Run the following command:
```bash
pip install gkls
```
### Usage
The Python interface is simple and easy to use. Here is an example of how to generate a GKLS function:
```python
from gkls import GKLS
# Create an instance of the GKLS class with random generation (default)
gkls = GKLS(2, 2, [-1, 1], -1)
x = [0.5, 0.5]
print(f"D_f = {gkls.get_d_f(x)}")
print(f"D2_f = {gkls.get_d2_f(x)}")
print(f"ND_f = {gkls.get_nd_f(x)}")
print(f"D_grad = {gkls.get_d_grad(x)}")
print(f"D2_grad = {gkls.get_d2_grad(x)}")
print(f"D2_hessian = {gkls.get_d2_hess(x)}")
```
One output of the above code (stochastic) could be:
```
D_f = 2.0314828290164897
D2_f = 2.0314828290164897
ND_f = 2.0314828290164897
D_grad = [1.7408628759925895, 2.2572832704507357]
D2_grad = [1.7408628759925895, 2.2572832704507357]
D2_hessian = [[2.0, 0.0], [0.0, 2.0]]
```
Arguments can be passed to the `GKLS` constructor function to control the properties of the generated function.
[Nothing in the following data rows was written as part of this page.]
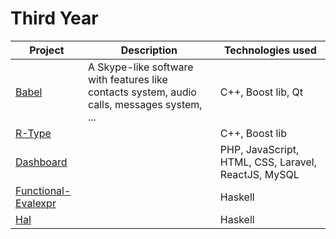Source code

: # Third Year

| Project | Description | Technologies used |
|---------|-------------|-------------------|
| [Babel] | A Skype-like software with features like contacts system, audio calls, messages system, ... | C++, Boost lib, Qt |
| [R-Type] | | C++, Boost lib |
| [Dashboard] |  | PHP, JavaScript, HTML, CSS, Laravel, ReactJS, MySQL |
| [Functional-Evalexpr] |  | Haskell |
| [Hal] |  | Haskell |

[Babel]: https://github.com/kevinpruvost/kevinpruvost_epitech/tree/master/ThirdYear/Babel
[R-Type]: https://github.com/kevinpruvost/kevinpruvost_epitech/tree/master/ThirdYear/R-type
[Dashboard]: https://github.com/kevinpruvost/kevinpruvost_epitech/tree/master/ThirdYear/Dashboard
[Functional-Evalexpr]: https://github.com/kevinpruvost/kevinpruvost_epitech/tree/master/ThirdYear/Functional-Evalexpr
[Hal]: https://github.com/kevinpruvost/kevinpruvost_epitech/tree/master/ThirdYear/Hal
The constructor has the following signature:
```python
GKLS(
dim : int, # dimension of the function
num_minima : int, # number of local minima
domain : List[float], # domain of the function (i.e. [domain_low, domain_high])
global_min : float # global minimum value
global_dist=None : float, # distance from the paraboloid minimizer to the global minimizer
global_radius=None : float, # radius of the global minimizer attraction region
gen=None : None | "geometry" | int, # generator type. None for random, "geometry" for geometry-based, or an integer for a specific seed
)
```
See [`test.py`](test.py) for more examples of how to use the GKLS class.